Passing now to the more definite consideration of Physical education, it will be convenient to consider this division of the subject under three heads, as I have to speak of
- Repair,
- Exercise,
- Sexual Education.
REPAIR.
All parts of the body are, of course, as long as life exists, in a state of continual wear, old cells being constantly broken down, and new ones substituted in their places. When the Apostle exclaimed, “I die daily,” he uttered an important physiological as well as a spiritual truth; though, if he had said, “I die every instant,” he would have expressed it more exactly. It is only by continual death that we live at all. But continual death calls for continual creation, the continual destruction for continual repair, and this is rendered possible by means of food and sleep. Clothing, too, properly belongs under this division; for, were it not for this, the heat of the body would often be carried off faster than it could be generated, and the destructive process would outstrip the reconstructive. Moreover, the clothing too frequently interferes with the normal functions of the most important repairing organs, and its consideration, therefore, must constitute the third branch of our inquiry. The division Repair, then, will embrace a consideration of
- Food,
- Sleep,
- Clothing.
Food.—The kind and quantity of food must obviously vary with age, temperament, and the season. But three general rules may be laid down as of prime importance: the meals should be regular in their occurrence; they should be sufficiently near together to prevent great hunger, and absolutely nothing should be taken between them. An exception may, however, be safely made to this last rule, with regard to young children, in this wise, making a rule which I have known as established in families. “If the children are hungry enough to eat dry bread, they can have as much as they want at any time; if they are not, they are far better off without anything.” These are the plainest rules of Physiology, and yet how few of the girls around us are made to follow them! Nothing is more sure to produce a disordered digestion, than the habit of irregular eating or drinking. If possible, the growing girl should have her dinner in the middle of the day. The exigencies of city life make this arrangement in some cases inconvenient, and yet inconvenience is less often than is popularly supposed synonymous with impracticability. If this cannot be done, and luncheons must be carried to school, the filling of the lunch-basket should never be left, except under exact directions, to the kind-hearted servant, or to the girl herself; and she should under no circumstances be allowed to buy her luncheon each day of the baker, or the confectioner, a usual practice twenty years ago of the girls in Boston private schools.

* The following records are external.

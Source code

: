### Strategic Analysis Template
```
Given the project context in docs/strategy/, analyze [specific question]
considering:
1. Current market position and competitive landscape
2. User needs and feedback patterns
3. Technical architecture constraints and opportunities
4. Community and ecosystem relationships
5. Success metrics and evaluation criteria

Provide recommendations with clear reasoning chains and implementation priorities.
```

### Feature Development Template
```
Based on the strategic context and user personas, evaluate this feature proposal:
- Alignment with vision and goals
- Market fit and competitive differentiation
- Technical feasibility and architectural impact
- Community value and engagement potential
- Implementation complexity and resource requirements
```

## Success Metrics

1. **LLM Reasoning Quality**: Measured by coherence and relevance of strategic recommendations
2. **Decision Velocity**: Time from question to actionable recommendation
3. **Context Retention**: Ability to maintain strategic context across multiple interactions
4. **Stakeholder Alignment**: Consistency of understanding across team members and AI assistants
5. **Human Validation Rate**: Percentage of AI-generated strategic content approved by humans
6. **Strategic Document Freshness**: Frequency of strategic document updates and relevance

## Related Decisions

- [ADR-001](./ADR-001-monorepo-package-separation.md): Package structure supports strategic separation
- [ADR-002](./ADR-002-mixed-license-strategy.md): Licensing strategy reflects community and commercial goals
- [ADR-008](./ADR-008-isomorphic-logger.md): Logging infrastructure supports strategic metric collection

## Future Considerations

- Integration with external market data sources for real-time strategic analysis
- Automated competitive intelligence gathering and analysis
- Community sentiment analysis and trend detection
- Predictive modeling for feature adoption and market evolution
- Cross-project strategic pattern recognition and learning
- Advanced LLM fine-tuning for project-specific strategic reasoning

There are children and young girls who are said to have cravings for certain kinds of food, not particularly nutritious, but in ninety-nine per cent of these cases the cause of the morbid appetite can be found in the want of proper direction in childhood. The fact is, that the formation of a healthy appetite is properly a subject of education. The physical taste of the little girl needs rational direction as well as her mental taste, though mothers too often do not recognize the fact. It would seem almost like an insult to the intelligence of my readers, to say, that warm bread of whatever kind, pastry, confectionery, nuts, and raisins, should form no part of a girl's diet; did we not every day, not only in restaurants and hotels, but at private tables, see our girls fed upon these articles.
The German child, in the steady German climate, may drink perhaps with impunity, beer, wine, tea and coffee; but to our American girls, with their nervous systems stung into undue activity by the extremes of our climate, and the often unavoidable conditions of American society, these should all be unknown drinks. The time will come soon enough, when the demands of adult life will create a necessity for these indispensable accompaniments of civilization; but before the time when the girl enters upon the active duties of a woman, they only stimulate to debilitate.